Caminaban por períodos de tres horas y luego descansaban al calor de la fogata
por otras dos.
Al cabo de unos
pocos días que parecieron miles, llegaron a destino muertos de frío, de
cansancio y de hambre.
Uno de los mineros
había trabajado de valijero en un hotel próximo a las termas y conocía cada uno
de los recovecos de su geografía, por lo que ofició de guía para el resto. Los llevó directamente
a su lugar preferido. Era el mismo que únicamente recomendaba a los huéspedes
del hotel más generosos a la hora de la propina. Para acceder al
mismo, era necesario internarse en un camino rocoso en el que debían subir y
bajar caprichosamente por un largo rato. No se trataba de una travesía para
cualquiera y memorizar el camino, requería varios viajes.
A medida que se
iban acercando, se sentía al frío retroceder. En realidad seguía allí, agazapado (pero siempre presente), pero ellos lo sentían como un triunfo e inflaban
el pecho al verlo dudar.
Al final del
trayecto se llegaba a un claro entre las piedras en cuyo centro reposaba un
piletón de aguas termales.
Tan pronto como
pudieron, se despojaron de sus ropas y se metieron al agua. La temperatura, si
bien no estaba a la altura de sus expectativas, se les hacía realmente agradable. Aprovecharon
para darse un baño, gusto que desde la explosión de la que ya habían pasado
varias semanas, no habían tenido posibilidad de darse.
Repararon también
en que las piedras que descansaban próximas al agua despedían un tímido pero reconfortante
calor. Así que se apuraron a elegir una propia. "Esta es mía" decían como si fuesen hermanos
recién mudados, y ponían sus cosas encima para que nadie más se atreva a
tocarlas.
Por unos días los
ánimos se apaciguaron.
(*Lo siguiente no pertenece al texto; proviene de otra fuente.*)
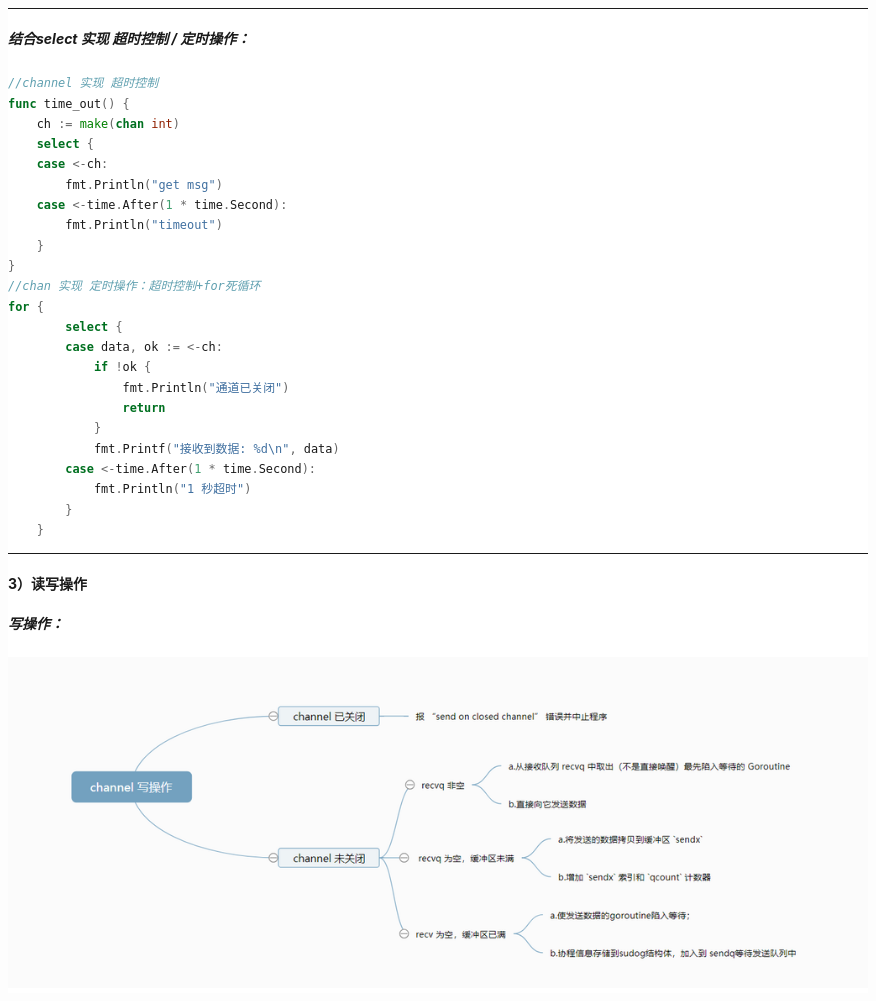 ****

##### **结合select 实现 超时控制 / 定时操作：**

```go
//channel 实现 超时控制
func time_out() {
	ch := make(chan int)
	select {
	case <-ch:
		fmt.Println("get msg")
	case <-time.After(1 * time.Second):
		fmt.Println("timeout")
	}
}
//chan 实现 定时操作：超时控制+for死循环
for {
		select {
		case data, ok := <-ch:
			if !ok {
				fmt.Println("通道已关闭")
				return
			}
			fmt.Printf("接收到数据: %d\n", data)
		case <-time.After(1 * time.Second):
			fmt.Println("1 秒超时")
		}
	}
```

****

#### 3）读写操作

##### **写操作：**

![image-20250702174752121](./assets/image-20250702174752121.png)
Se escucharon las primeras risas en mucho tiempo,
cantaron canciones junto al fuego, inventaron juegos y hablaron de épocas en
las que la luz entraba por entre las persianas, dibujando rayitas en la pared
del cuarto. Pero como es propio de los planetas errantes y perdidos en algún punto recóndito del universo, lo bueno dura poco.
La temperatura
siguió descendiendo y a un ritmo mayor. Las piedras ya no emitían calor, el agua dolía al tacto y
el panorama era más bien gris oscuro. Sin embargo, el peor de sus problemas era que se estaba
cumpliendo otro de los vaticinios del científico: el aire ya estaba tan húmedo
que les costaba horrores encender un fuego. Decidieron entonces prender varias
fogatas simultáneas, diseminadas por
todo el lugar, con el fin de alimentar las que se fuesen apagando. Sin embargo no mucho tiempo después, se apagaron todas a la vez y ya no hubo forma de volver a encenderlas.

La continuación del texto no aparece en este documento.